Amy Cohen, whose son Sammy Cohen Eckstein was killed by a driver in Park Slope in 2013, said, "Four years ago I lost my son Sammy to a speeding driver. He would have graduated high school this week with his friends. Instead, I have been fighting ever since to make sure no one else has to lose their child. By refusing to even bring the bill with overwhelming bi-partisan support to a vote, Senator Flanagan and Senator Felder chose to ignore Sammy and have done an inexcusable act by condemning a life-saving program to death."

If the State Senate doesn't come back for a special session, the cameras will be turned off on July 25th. Tonight, a number of pedestrian advocacy groups, including Families for Safe Streets, Transportation Alternatives, and C.U.R.B. Speeding, are gathering outside Governor Cuomo's midtown Manhattan office (633 Third Avenue) to "decry the failure of the governor and the state Senate to pass a bill which would have reauthorized and expanded the city's speed safety camera program, and demand the senate take up this issue in a special session," a press release from Transportation Alternatives explained.

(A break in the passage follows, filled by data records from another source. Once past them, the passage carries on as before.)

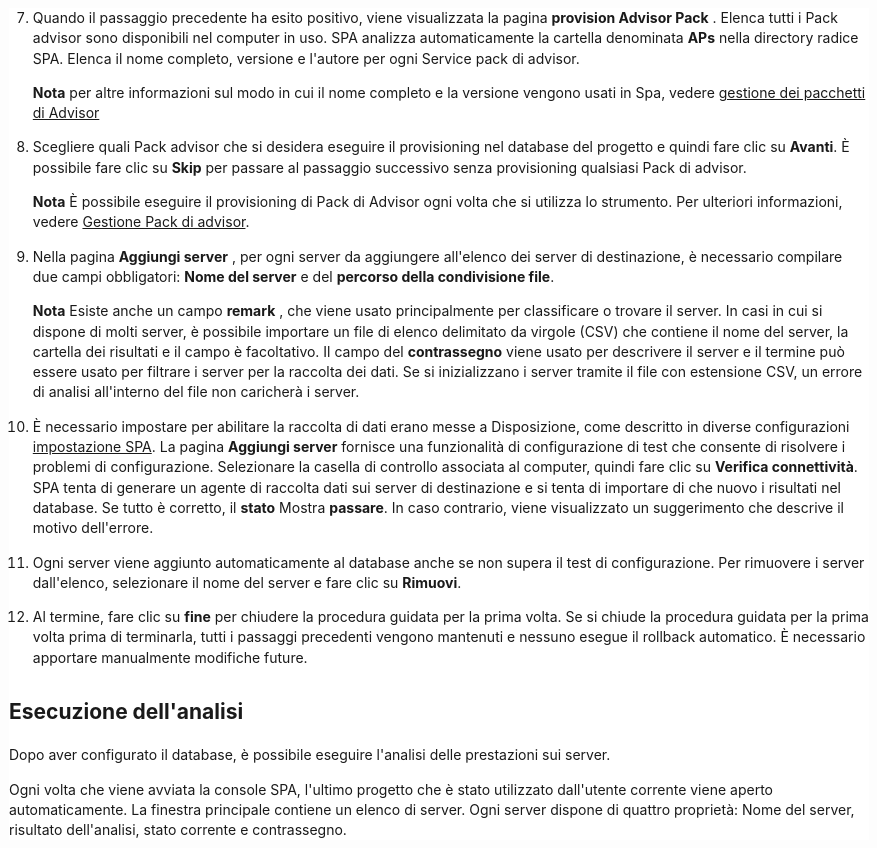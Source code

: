 7.  Quando il passaggio precedente ha esito positivo, viene visualizzata la pagina **provision Advisor Pack** . Elenca tutti i Pack advisor sono disponibili nel computer in uso. SPA analizza automaticamente la cartella denominata **APs** nella directory radice SPA. Elenca il nome completo, versione e l'autore per ogni Service pack di advisor.

    **Nota** per altre informazioni sul modo in cui il nome completo e la versione vengono usati in Spa, vedere [gestione dei pacchetti di Advisor](#bkmk-manageadvisorpacks)

     

8.  Scegliere quali Pack advisor che si desidera eseguire il provisioning nel database del progetto e quindi fare clic su **Avanti**. È possibile fare clic su **Skip** per passare al passaggio successivo senza provisioning qualsiasi Pack di advisor.

    **Nota** È possibile eseguire il provisioning di Pack di Advisor ogni volta che si utilizza lo strumento. Per ulteriori informazioni, vedere [Gestione Pack di advisor](#bkmk-manageadvisorpacks).

     

9.  Nella pagina **Aggiungi server** , per ogni server da aggiungere all'elenco dei server di destinazione, è necessario compilare due campi obbligatori: **Nome del server** e del **percorso della condivisione file**.

    **Nota** Esiste anche un campo **remark** , che viene usato principalmente per classificare o trovare il server. In casi in cui si dispone di molti server, è possibile importare un file di elenco delimitato da virgole (CSV) che contiene il nome del server, la cartella dei risultati e il campo è facoltativo. Il campo del **contrassegno** viene usato per descrivere il server e il termine può essere usato per filtrare i server per la raccolta dei dati. Se si inizializzano i server tramite il file con estensione CSV, un errore di analisi all'interno del file non caricherà i server.

     

10. È necessario impostare per abilitare la raccolta di dati erano messe a Disposizione, come descritto in diverse configurazioni [impostazione SPA](#bkmk-setupspa). La pagina **Aggiungi server** fornisce una funzionalità di configurazione di test che consente di risolvere i problemi di configurazione. Selezionare la casella di controllo associata al computer, quindi fare clic su **Verifica connettività**. SPA tenta di generare un agente di raccolta dati sui server di destinazione e si tenta di importare di che nuovo i risultati nel database. Se tutto è corretto, il **stato** Mostra **passare**. In caso contrario, viene visualizzato un suggerimento che descrive il motivo dell'errore.

11. Ogni server viene aggiunto automaticamente al database anche se non supera il test di configurazione. Per rimuovere i server dall'elenco, selezionare il nome del server e fare clic su **Rimuovi**.

12. Al termine, fare clic su **fine** per chiudere la procedura guidata per la prima volta. Se si chiude la procedura guidata per la prima volta prima di terminarla, tutti i passaggi precedenti vengono mantenuti e nessuno esegue il rollback automatico. È necessario apportare manualmente modifiche future.

## <a name="running-analysis"></a>Esecuzione dell'analisi


Dopo aver configurato il database, è possibile eseguire l'analisi delle prestazioni sui server.

Ogni volta che viene avviata la console SPA, l'ultimo progetto che è stato utilizzato dall'utente corrente viene aperto automaticamente. La finestra principale contiene un elenco di server. Ogni server dispone di quattro proprietà: Nome del server, risultato dell'analisi, stato corrente e contrassegno.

Transportation Alternatives also said, "In New York City school zones where speed cameras have been deployed, speeding dropped 63 percent and pedestrian injuries fell by 23 percent in the first two years. New Yorkers are demanding this life-saving technology be not only reauthorized, but also expanded to more school zones in the city. The bill in question, S6046-C, would continue the program until 2022 and allow the City of New York to expand the program from 140 cameras to 290."